:: Extracted material

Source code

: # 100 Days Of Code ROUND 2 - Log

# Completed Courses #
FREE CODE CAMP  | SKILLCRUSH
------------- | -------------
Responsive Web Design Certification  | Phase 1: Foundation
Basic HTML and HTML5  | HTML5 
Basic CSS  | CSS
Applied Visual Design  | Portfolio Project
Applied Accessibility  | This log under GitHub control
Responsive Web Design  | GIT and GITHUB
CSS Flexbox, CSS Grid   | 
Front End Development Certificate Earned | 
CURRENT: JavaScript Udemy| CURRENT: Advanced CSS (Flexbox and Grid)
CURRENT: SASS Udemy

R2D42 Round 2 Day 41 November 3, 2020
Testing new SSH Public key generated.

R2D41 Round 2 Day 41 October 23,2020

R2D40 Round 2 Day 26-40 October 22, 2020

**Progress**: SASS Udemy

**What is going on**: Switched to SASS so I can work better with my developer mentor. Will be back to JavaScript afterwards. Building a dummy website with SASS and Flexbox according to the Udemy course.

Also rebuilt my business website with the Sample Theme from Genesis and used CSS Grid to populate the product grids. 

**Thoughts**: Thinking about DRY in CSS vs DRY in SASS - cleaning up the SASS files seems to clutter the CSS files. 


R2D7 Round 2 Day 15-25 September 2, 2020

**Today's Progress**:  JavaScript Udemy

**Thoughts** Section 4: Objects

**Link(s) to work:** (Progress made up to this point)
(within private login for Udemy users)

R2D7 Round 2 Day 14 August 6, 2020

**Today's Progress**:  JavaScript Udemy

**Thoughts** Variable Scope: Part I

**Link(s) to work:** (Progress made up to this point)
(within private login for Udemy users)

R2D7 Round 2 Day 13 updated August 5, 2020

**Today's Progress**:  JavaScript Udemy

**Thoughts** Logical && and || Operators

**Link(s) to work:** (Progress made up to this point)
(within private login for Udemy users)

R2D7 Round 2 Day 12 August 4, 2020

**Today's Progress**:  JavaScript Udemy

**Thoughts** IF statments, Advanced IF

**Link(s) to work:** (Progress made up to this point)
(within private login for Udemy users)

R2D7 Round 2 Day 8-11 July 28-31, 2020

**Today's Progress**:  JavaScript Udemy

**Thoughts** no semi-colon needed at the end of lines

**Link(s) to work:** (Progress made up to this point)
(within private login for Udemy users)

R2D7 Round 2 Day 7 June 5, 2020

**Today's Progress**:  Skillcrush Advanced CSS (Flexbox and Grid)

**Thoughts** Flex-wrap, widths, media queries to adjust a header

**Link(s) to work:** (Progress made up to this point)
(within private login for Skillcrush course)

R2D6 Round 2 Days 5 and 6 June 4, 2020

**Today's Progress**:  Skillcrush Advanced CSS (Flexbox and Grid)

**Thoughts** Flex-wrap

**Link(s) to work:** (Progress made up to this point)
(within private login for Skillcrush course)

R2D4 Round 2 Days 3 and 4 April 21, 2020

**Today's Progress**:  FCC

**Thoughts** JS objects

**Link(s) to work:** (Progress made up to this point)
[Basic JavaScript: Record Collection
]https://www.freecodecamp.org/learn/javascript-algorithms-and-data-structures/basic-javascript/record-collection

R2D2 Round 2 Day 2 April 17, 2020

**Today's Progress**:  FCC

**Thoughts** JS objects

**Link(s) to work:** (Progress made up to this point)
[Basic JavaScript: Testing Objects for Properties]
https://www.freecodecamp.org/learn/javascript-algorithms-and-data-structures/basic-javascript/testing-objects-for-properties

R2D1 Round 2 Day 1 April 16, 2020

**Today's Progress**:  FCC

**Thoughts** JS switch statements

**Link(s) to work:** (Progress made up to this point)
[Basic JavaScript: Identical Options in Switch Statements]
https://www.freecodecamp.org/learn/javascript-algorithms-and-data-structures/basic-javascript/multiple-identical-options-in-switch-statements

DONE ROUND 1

::::

▸ Assignment:
Pull every line containing "Grid" out of the entries.

▸ Solved problem:
CSS Flexbox, CSS Grid   | 
CURRENT: JavaScript Udemy| CURRENT: Advanced CSS (Flexbox and Grid)
Also rebuilt my business website with the Sample Theme from Genesis and used CSS Grid to populate the product grids. 
**Today's Progress**:  Skillcrush Advanced CSS (Flexbox and Grid)
**Today's Progress**:  Skillcrush Advanced CSS (Flexbox and Grid)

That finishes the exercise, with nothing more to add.